Collected data
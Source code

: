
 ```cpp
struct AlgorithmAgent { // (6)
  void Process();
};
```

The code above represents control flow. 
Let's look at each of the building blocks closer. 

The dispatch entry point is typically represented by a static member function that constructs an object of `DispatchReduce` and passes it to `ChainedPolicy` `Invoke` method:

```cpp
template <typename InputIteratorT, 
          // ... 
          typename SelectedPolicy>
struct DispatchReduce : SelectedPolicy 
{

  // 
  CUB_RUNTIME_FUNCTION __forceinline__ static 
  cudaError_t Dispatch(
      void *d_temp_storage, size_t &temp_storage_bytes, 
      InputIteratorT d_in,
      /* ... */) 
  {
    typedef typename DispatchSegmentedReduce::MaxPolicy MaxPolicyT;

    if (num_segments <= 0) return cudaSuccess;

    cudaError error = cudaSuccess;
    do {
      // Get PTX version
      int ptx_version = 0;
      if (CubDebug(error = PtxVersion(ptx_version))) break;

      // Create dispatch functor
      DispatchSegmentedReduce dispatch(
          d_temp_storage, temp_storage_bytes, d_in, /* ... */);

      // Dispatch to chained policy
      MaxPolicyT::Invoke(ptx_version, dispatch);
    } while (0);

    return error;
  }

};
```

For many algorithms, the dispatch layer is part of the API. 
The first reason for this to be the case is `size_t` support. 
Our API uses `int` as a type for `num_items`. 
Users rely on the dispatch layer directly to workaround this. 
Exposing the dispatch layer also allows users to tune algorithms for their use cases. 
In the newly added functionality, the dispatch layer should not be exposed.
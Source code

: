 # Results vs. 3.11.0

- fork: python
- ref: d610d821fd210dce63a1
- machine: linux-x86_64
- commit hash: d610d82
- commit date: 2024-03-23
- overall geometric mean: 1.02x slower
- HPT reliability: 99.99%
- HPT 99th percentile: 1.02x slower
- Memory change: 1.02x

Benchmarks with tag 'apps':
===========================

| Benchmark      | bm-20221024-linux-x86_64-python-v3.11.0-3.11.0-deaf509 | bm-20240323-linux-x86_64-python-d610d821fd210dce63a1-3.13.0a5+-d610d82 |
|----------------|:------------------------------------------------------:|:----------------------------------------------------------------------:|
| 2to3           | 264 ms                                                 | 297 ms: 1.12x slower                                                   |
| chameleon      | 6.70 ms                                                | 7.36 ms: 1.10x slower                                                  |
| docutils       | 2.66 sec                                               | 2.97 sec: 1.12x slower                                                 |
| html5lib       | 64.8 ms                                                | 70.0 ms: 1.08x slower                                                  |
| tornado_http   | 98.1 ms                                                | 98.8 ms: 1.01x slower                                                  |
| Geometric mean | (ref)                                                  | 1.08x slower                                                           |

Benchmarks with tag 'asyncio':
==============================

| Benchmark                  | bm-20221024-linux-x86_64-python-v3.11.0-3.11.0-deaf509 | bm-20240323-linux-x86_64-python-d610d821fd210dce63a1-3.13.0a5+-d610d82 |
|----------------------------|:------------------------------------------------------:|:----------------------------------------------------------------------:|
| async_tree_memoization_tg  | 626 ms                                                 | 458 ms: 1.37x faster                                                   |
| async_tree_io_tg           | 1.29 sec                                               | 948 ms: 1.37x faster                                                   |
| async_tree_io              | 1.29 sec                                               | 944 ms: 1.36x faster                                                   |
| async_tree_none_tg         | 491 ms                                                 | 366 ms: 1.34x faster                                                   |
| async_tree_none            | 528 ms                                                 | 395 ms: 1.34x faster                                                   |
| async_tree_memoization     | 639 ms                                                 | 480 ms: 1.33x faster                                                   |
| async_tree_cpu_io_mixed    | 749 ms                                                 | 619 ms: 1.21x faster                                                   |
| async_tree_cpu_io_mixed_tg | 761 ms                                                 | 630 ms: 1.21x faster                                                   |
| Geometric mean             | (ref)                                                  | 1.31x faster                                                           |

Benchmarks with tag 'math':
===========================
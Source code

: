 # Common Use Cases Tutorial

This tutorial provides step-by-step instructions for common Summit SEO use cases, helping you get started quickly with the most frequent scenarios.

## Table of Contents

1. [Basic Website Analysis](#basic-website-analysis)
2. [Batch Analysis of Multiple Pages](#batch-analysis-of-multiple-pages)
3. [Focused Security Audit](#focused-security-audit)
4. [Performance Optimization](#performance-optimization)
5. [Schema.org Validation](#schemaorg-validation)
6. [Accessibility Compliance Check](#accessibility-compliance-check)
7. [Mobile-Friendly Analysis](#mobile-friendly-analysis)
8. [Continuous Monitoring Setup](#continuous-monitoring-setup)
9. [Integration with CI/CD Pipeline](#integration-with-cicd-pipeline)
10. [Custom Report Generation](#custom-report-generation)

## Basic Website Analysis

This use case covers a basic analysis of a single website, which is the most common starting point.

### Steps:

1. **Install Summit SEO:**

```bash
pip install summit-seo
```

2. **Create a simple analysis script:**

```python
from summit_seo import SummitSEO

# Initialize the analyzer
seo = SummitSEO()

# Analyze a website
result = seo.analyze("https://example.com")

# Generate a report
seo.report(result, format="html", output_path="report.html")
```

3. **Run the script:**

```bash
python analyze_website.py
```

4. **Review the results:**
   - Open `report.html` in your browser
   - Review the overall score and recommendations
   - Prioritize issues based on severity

GOAL OF THE EXERCISE: Once you reach the line with "Use Cases Tutorial" in the data above, copy it and every line after it exactly, up to and including the line with "1. [Basic Website".

ANSWER FOR THIS EXERCISE:
: # Common Use Cases Tutorial

This tutorial provides step-by-step instructions for common Summit SEO use cases, helping you get started quickly with the most frequent scenarios.

## Table of Contents

1. [Basic Website Analysis](#basic-website-analysis)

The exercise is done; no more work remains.